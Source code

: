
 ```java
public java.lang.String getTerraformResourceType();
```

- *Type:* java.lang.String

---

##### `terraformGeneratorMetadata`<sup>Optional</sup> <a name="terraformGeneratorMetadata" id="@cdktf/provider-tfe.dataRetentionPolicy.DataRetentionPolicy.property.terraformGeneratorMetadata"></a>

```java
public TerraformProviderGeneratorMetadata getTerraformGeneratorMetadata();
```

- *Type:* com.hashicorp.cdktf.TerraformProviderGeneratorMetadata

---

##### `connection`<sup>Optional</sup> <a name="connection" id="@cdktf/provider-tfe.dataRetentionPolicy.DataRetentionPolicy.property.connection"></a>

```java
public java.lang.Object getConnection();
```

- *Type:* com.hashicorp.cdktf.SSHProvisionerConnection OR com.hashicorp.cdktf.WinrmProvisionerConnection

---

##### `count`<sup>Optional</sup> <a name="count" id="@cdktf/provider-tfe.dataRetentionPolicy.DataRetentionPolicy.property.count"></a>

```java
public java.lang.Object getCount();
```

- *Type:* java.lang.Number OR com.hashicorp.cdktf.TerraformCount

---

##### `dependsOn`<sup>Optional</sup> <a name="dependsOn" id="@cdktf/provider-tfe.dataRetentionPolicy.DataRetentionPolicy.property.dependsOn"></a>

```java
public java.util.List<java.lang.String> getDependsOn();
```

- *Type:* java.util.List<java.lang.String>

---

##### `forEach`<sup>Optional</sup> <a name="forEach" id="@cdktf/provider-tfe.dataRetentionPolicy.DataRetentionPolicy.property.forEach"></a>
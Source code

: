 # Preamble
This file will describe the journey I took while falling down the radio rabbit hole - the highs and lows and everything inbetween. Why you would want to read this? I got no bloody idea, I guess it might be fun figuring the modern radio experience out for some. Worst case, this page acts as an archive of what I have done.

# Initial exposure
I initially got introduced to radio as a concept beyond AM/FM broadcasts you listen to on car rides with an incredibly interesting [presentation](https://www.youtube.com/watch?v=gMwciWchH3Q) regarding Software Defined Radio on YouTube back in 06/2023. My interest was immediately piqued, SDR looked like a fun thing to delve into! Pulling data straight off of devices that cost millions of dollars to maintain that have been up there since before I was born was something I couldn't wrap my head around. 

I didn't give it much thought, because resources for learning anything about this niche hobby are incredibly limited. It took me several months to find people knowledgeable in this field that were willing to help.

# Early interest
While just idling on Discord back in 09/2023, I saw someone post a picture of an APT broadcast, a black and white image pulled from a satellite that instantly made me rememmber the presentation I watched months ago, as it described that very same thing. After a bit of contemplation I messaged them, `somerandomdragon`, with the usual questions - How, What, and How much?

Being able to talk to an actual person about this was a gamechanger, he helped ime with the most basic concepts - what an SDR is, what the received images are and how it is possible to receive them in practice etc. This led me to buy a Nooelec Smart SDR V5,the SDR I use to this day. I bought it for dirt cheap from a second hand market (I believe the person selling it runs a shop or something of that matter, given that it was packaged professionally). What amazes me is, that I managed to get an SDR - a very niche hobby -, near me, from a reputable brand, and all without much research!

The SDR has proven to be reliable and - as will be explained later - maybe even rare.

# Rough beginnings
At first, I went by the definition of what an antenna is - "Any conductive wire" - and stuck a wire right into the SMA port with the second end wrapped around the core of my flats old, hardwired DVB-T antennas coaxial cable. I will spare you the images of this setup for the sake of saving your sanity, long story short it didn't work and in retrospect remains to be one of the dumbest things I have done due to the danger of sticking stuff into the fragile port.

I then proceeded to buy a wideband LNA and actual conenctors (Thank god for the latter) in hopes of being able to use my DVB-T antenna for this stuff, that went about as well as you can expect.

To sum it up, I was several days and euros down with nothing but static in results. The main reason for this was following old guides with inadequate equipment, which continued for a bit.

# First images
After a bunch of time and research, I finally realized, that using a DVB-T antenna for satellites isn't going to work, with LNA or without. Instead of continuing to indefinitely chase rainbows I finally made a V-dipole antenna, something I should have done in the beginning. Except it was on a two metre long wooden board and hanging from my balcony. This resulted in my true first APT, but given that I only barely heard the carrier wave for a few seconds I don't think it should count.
◇ ◇ ◇
__What you have to do__
Go through the data and count each line that has the word "presentation", then give the total alone.

__Solution for this problem__
2